What they might not have counted on, however, was Twitter’s quote-tweet function.

“So tired of agencies and governments who acknowledge country whilst they desecrate it,” Senator Lidia Thorpe, who is the first Aboriginal senator from Victoria, said in response.

“Just stop with the hollow tokenism, you should be unwelcomed to country. Acknowledging country is abiding by the Laws of that Land. Stop the destruction!!”

If you’re not familiar with VicForests, here’s a quick run-down of why its acknowledgement of the land’s traditional owners went down like a lead balloon.

In May this year, the Federal Court found it had been logging in areas against a federal conservation act, destroying the habitats of two threatened species: the critically endangered Leadbeater’s possum and the vulnerable greater glider.
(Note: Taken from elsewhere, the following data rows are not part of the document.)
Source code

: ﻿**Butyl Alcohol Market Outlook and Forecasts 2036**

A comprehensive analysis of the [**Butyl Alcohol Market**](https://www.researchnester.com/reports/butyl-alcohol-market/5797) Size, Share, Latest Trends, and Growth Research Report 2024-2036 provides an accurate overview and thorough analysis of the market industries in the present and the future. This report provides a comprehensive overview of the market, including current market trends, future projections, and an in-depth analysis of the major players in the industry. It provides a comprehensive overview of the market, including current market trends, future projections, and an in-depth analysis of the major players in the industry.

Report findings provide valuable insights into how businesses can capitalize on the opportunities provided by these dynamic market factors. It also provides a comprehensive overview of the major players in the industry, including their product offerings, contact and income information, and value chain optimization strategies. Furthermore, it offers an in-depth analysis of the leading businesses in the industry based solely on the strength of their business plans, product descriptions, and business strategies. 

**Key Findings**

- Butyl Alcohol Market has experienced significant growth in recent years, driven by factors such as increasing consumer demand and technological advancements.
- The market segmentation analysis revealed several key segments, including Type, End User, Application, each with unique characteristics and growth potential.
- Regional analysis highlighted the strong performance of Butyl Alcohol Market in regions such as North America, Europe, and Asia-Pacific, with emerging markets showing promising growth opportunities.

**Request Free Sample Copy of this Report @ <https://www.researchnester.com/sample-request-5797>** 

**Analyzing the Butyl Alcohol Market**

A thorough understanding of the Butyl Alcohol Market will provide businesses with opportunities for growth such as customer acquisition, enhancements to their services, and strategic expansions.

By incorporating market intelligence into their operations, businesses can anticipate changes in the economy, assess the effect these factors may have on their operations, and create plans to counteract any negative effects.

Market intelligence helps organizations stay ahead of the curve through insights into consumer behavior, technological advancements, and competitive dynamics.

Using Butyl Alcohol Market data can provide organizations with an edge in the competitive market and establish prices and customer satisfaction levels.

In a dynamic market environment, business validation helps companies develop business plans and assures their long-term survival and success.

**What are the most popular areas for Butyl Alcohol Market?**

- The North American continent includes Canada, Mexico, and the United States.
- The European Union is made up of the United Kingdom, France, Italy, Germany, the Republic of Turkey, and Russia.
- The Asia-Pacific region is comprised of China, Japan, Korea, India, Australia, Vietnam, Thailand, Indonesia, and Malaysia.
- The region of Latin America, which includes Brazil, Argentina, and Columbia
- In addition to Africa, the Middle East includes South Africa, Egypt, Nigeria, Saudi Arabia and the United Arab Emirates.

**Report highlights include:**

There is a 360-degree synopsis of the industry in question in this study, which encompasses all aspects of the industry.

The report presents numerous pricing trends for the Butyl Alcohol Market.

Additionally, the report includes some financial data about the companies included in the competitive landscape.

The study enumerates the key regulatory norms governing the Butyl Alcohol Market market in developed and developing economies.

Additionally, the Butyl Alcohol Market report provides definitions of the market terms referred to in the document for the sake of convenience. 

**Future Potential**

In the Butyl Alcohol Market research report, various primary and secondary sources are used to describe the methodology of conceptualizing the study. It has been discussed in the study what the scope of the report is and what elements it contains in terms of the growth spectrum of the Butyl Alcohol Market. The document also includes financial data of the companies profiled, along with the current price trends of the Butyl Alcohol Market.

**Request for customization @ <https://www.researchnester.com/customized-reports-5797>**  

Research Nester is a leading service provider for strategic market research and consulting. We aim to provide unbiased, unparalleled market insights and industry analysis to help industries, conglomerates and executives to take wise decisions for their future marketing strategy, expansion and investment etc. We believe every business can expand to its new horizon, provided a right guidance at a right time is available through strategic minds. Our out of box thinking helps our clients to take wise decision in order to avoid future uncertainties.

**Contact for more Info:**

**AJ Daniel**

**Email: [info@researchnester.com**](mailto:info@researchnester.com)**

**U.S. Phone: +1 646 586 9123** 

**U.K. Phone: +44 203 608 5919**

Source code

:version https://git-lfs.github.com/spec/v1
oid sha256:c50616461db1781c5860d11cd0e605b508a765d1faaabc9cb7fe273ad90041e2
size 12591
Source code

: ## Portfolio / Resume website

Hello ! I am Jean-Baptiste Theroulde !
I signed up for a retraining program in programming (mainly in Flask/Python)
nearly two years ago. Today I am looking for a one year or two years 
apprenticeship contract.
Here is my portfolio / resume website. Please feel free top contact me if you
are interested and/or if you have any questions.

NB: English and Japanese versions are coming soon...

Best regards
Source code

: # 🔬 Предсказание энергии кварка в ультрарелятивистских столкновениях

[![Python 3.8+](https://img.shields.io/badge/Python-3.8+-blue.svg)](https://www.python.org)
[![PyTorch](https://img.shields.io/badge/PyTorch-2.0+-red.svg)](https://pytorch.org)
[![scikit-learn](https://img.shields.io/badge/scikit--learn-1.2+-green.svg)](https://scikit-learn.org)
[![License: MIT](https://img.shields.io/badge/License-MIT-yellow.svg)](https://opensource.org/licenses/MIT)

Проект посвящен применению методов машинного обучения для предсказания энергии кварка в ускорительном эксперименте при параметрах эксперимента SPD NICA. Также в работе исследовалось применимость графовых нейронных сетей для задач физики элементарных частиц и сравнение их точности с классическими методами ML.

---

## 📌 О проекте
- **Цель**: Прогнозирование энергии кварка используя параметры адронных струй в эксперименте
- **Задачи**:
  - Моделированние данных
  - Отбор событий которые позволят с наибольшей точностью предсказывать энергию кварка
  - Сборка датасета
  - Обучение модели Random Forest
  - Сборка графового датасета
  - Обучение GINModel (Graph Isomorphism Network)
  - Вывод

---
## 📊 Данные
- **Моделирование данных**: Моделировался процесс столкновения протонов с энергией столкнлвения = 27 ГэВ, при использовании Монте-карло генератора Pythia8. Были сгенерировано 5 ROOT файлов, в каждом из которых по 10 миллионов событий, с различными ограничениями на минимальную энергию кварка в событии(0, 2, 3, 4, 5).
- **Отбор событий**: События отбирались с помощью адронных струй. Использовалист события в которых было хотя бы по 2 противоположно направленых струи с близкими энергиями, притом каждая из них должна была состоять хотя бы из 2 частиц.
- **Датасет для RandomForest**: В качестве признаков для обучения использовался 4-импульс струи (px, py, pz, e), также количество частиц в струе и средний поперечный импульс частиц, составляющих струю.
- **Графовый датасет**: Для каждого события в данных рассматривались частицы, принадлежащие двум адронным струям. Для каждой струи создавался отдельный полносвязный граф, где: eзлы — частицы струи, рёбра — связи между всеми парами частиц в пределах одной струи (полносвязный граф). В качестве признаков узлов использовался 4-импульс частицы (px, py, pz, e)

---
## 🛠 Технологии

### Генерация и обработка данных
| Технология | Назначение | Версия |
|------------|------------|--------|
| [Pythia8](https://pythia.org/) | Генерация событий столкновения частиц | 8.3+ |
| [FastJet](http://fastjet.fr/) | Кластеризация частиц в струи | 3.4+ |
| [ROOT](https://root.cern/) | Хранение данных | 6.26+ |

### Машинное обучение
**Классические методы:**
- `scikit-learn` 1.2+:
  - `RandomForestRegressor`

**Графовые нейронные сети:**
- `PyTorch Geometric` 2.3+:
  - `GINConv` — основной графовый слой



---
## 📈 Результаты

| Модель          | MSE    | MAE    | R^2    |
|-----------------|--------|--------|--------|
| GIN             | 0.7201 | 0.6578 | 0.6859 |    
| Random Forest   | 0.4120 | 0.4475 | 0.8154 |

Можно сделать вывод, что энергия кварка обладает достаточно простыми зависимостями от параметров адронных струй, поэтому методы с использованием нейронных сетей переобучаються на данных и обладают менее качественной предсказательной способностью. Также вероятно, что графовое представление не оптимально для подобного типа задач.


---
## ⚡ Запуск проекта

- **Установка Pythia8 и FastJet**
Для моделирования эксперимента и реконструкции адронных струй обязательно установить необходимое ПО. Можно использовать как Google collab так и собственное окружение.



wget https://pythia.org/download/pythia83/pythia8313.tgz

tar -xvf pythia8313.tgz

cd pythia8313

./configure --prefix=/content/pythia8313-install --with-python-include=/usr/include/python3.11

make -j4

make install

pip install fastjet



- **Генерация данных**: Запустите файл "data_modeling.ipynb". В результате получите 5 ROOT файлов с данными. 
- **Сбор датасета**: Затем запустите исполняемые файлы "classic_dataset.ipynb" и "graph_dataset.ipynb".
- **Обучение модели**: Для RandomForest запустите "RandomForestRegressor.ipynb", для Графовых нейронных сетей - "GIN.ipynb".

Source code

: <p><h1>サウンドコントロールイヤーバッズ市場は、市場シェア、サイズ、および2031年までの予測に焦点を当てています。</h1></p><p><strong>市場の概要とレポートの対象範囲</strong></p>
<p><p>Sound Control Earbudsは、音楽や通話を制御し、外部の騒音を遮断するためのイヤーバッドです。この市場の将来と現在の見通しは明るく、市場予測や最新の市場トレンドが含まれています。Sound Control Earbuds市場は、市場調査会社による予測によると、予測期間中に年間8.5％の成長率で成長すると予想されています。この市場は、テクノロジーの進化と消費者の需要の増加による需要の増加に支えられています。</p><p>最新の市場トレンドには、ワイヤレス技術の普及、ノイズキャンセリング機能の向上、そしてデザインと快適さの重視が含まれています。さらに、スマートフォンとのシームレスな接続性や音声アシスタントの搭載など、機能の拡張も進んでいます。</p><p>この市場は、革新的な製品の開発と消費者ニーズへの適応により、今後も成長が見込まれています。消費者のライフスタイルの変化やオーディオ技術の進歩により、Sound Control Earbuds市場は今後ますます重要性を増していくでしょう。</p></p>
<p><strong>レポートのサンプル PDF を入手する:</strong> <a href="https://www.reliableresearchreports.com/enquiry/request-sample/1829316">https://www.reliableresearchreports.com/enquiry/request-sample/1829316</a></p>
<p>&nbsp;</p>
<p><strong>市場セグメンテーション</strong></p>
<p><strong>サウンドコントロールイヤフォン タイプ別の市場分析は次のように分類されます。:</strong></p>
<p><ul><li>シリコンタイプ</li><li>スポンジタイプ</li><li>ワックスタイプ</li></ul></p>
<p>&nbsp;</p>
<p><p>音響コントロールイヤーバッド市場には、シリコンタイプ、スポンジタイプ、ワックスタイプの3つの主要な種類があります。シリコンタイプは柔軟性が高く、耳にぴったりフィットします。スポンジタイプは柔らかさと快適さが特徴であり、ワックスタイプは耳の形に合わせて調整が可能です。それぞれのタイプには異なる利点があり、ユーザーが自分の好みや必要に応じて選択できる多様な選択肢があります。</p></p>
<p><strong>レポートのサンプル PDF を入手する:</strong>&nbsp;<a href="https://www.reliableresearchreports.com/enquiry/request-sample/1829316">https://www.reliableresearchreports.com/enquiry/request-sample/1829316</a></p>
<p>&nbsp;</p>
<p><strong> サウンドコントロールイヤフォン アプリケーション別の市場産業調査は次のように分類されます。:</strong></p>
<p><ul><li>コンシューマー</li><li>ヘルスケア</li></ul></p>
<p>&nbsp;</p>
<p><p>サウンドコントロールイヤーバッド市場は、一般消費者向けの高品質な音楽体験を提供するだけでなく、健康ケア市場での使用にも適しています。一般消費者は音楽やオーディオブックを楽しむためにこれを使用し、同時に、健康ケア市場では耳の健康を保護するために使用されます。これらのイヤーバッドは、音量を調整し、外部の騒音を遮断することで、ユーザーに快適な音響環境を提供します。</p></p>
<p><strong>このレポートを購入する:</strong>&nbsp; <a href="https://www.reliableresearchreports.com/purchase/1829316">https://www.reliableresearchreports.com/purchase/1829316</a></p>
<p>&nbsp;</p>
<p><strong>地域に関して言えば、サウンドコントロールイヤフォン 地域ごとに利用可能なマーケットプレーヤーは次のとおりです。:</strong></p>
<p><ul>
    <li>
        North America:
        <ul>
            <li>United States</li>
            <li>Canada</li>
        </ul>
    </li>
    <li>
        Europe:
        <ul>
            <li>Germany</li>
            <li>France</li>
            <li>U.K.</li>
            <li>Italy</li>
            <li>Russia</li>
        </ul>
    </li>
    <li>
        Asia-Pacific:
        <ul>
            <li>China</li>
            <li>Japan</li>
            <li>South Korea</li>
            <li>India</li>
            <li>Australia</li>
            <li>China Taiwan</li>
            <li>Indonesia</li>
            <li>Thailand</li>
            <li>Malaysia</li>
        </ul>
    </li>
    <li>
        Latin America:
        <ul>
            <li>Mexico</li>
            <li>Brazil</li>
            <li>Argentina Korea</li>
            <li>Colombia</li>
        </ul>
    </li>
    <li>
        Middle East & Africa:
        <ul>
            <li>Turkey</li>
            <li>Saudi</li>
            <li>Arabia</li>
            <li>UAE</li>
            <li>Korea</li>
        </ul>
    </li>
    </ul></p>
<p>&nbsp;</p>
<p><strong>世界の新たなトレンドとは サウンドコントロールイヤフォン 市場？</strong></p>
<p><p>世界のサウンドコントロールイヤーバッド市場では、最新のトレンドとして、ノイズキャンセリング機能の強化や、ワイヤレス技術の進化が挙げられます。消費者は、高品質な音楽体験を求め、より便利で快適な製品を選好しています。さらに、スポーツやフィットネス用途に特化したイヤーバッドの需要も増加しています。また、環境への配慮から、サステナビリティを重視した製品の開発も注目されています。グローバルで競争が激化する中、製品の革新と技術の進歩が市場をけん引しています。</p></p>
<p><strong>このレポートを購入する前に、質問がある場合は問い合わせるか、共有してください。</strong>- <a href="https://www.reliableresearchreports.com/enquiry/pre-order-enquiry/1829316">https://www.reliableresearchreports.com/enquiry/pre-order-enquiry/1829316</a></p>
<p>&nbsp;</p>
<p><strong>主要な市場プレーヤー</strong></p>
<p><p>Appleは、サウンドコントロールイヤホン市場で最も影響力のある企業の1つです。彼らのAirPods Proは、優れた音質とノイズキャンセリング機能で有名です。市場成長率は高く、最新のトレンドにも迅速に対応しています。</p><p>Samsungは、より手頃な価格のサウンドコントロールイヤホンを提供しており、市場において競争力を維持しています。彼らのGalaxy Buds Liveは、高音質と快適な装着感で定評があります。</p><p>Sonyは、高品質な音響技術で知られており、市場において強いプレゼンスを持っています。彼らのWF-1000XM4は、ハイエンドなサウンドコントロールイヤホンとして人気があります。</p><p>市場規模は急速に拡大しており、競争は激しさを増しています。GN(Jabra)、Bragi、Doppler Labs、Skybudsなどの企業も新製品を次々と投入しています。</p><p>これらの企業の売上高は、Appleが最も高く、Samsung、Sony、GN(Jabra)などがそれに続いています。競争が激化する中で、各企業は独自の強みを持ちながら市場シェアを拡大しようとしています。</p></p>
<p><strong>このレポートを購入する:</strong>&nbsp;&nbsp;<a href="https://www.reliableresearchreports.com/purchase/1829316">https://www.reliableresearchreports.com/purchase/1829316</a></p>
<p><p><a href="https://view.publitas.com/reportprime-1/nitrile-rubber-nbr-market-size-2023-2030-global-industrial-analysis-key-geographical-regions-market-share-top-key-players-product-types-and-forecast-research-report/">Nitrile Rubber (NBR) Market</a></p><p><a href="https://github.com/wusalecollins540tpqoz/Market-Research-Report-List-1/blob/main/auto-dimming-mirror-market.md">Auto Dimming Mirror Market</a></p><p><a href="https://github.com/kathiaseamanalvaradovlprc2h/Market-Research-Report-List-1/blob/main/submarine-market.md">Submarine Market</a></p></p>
“Not only do VicForests’ forestry operations damage or destroy existing habitat critical to the survival of the two species, they also prevent new areas of forest from developing into such habitat in the future,” the case summary said.

A few months later, an independent audit found multiple issues at VicForests, including failing to adequately survey for threatened species.

And that’s even before you get into the Djab Wurrung tree situation, which while not directly involving VicForests (that’s the work of the Western Highway upgrade), leads back to the same spot: the Victorian Government.

“This is a perfect case study of what’s wrong with modern NAIDOC,” Meriki Onus, a Gunai and Gunditjmara woman and radio host, said on Twitter about VicForest’s tweet.

“Any coloniser can have a RAP and make empty tweets about our holidays.

“We hate it.”

Sometimes, it’s better to never tweet.